Door A. Vernooij, emeritus bijzonder hoogleraar Liturgische Muziek Tilburg University 
 
‘De Kerk erkent de gregoriaanse zang als eigen aan de Romeinse liturgie; deze moet derhalve, afgezien van meer belangrijke overwegingen, bij de liturgische handelingen de voornaamste plaats innemen,’ aldus de bisschoppen van de wereldkerk tijdens het Tweede Vaticaans Concilie (1962-1965) in Sacrosanctum Concilium, de constitutie over de heilige liturgie. De woorden ‘meer belangrijke overwegingen’ en ‘voornaamste plaats’ betekenden de officiële erkenning van een revolutionaire ontwikkeling van die jaren op liturgisch gebied, namelijk de doorbraak van de volkstaal, niet alleen wat de gesproken en gezongen taal betreft, maar vooral ook in de totale vormgeving van de liturgie. Toch heeft deze ontwikkeling niet het einde van het Gregoriaans met zijn Latijnstalige tekst tot gevolg gehad. Het heeft sindsdien zijn plaats in de liturgie in drieërlei opzicht behouden. Op de eerste plaats is het niet uit de liturgie verdwenen, zij het dat zijn aandeel daarin bescheiden is geworden. Vervolgens beleeft het sinds de jaren ’70 van de 20e eeuw ten gevolge van de aandacht voor Oude Muziek een renaissance, die enerzijds geleid heeft tot nieuwe bestudering van zijn melodie en ritme binnen de wetenschap van de gregoriaanse semiologie, en anderzijds tot het ontstaan van veel vaak buiten liturgisch verband optredende koren met enkel Gregoriaans als repertoire. Maar bovenal blijkt het bij de melodische vormgeving van de volkstaalliturgie haar aloude taak als ‘mater et magistra’ van alle liturgische muziek niet verloren te hebben. Het is een blijvende bron van inspiratie voor de volkstaalmuziek.   

Een eeuwenoud verhaal   

Het Gregoriaans ontleent zijn naam aan Gregorius de Grote, paus van 590 tot 604. Hij zou de componist ervan zijn. We zien hem dan ook vaak afgebeeld met de duif van de H. Geest op zijn schouder, die hem de goddelijke melodieën inblaast. Deze mooie legende uit de 8e eeuw berust niet op waarheid, omdat het Gregoriaans én al bestaat zolang de christenen liturgie vieren, én er in oorsprong  geen componist bij te pas gekomen is. Zijn melodieën zijn gebaseerd op een aloude oosterse manier van reciteren-zingen-proclameren van teksten, waarbij ongeschreven mondelinge overlevering en improvisatie een grote rol speelde/speelt. Voor het psalmodiëren werd ongetwijfeld voortgebouwd op de joodse traditie. Paus Gregorius is in zoverre van belang geweest, dat hij de liturgische teksten heeft geordend en vastgelegd en daarmee in zekere zin aan de wieg heeft gestaan van het gregoriaanse repertoire. Ook zorgde hij ervoor dat de missionarissen naar verre landen liturgische boeken met zich meedroegen, en dat minstens één monnik uit hun gezelschap de gezangen uit zijn hoofd kende. Dankzij deze monniken werd de zang van Rome over Europa verspreid en is er bijvoorbeeld ook wat onze streken betreft een rechtstreekse lijn (via Engeland). 
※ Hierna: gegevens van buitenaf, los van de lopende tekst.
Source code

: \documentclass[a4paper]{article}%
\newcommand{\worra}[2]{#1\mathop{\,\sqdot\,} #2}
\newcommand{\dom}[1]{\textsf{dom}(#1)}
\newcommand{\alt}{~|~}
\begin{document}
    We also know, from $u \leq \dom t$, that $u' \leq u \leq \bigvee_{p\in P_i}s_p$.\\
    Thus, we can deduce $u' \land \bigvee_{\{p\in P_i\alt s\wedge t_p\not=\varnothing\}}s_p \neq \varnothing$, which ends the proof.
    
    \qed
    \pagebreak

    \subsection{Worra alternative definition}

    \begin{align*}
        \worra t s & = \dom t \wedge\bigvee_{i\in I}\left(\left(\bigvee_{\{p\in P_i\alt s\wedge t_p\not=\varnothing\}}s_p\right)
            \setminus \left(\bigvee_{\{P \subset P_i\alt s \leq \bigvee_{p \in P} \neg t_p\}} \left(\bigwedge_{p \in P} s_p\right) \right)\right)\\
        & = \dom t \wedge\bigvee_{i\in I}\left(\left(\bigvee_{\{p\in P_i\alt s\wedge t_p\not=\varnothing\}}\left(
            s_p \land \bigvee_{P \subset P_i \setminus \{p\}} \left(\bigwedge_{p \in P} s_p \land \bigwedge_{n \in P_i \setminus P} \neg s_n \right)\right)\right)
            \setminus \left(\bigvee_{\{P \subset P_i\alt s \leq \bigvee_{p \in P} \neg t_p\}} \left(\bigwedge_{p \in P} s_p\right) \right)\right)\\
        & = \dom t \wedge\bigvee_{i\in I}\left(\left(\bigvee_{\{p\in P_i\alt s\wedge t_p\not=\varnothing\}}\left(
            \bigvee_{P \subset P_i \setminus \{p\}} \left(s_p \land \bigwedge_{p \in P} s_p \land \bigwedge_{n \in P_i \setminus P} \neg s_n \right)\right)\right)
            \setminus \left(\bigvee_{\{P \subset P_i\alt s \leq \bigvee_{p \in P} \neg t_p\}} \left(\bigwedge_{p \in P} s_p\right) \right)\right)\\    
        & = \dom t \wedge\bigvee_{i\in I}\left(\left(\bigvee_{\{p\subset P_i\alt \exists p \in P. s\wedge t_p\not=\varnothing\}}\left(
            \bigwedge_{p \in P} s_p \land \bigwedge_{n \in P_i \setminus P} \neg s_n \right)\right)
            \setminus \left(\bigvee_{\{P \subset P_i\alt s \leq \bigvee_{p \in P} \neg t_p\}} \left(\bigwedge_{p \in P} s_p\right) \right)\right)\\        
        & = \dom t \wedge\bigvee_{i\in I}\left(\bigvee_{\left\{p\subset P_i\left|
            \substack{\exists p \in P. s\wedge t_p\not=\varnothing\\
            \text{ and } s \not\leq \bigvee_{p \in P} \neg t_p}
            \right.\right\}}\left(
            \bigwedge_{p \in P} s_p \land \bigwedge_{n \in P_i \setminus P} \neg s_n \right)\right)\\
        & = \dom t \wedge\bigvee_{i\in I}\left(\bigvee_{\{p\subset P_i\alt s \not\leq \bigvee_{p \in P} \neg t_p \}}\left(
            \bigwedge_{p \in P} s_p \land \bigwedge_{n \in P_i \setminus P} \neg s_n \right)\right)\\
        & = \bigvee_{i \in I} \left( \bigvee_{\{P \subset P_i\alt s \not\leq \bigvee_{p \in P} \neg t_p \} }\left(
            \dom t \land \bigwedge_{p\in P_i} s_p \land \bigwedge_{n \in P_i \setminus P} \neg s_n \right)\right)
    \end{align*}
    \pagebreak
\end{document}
Misschien heeft zich door deze vroege ontwikkeling het wonder kunnen voltrekken, dat er in meerdere streken van Europa een eigen traditie kon ontstaan, met eigen melodische nuances, maar dat de melodieën toch alle min of meer stoelen op één basis. Centra daarvan waren naast Rome de streek rond Milaan (het Ambrosiaans), zuidelijk Italië (het Beneventaans), Frankrijk (het Gallicaans), zuidelijk Frankrijk (het Aquitaans) en Noord-Afrika en Spanje (het Mozarabisch). Het Gregoriaans, zoals wij dat uit de traditie kennen, is met name tijdens de Karolingische Renaissance van de 8e eeuw ontwikkeld binnen de monnikenkloosters en is wellicht een  vermenging van het Oud-Romeinse repertoire en de Gallicaanse zang, toen namelijk de Romeinse zang en liturgie in het Frankische rijk werd ingevoerd ten koste van de Gallicaanse liturgie. Chrodegang (712-766), de bisschop van Metz, speelde mogelijk een rol in de totstandkoming van deze synthese, met de steun van Pepijn de Korte. Van de 8e tot de 12e eeuw groeide het Metz van Chrodegang uit tot een van de belangrijkste muzikale scholen van Europa, samen met Sankt Gallen (Zwitserland), Reims en Chartres (Frankrijk). Keizer Karel de Grote (747/48-814) heeft eveneens een belangrijke rol gespeeld bij het verspreiden van de gregoriaanse muziek. Om de eenheid in zijn rijk te bevorderen poogde hij allerlei zaken zowel op wereldlijk als op geestelijk terrein te standaardiseren. Hij streefde een uniforme misliturgie na in zijn hele rijk, waarin het Gregoriaans als de officiële zang werd gebruikt.  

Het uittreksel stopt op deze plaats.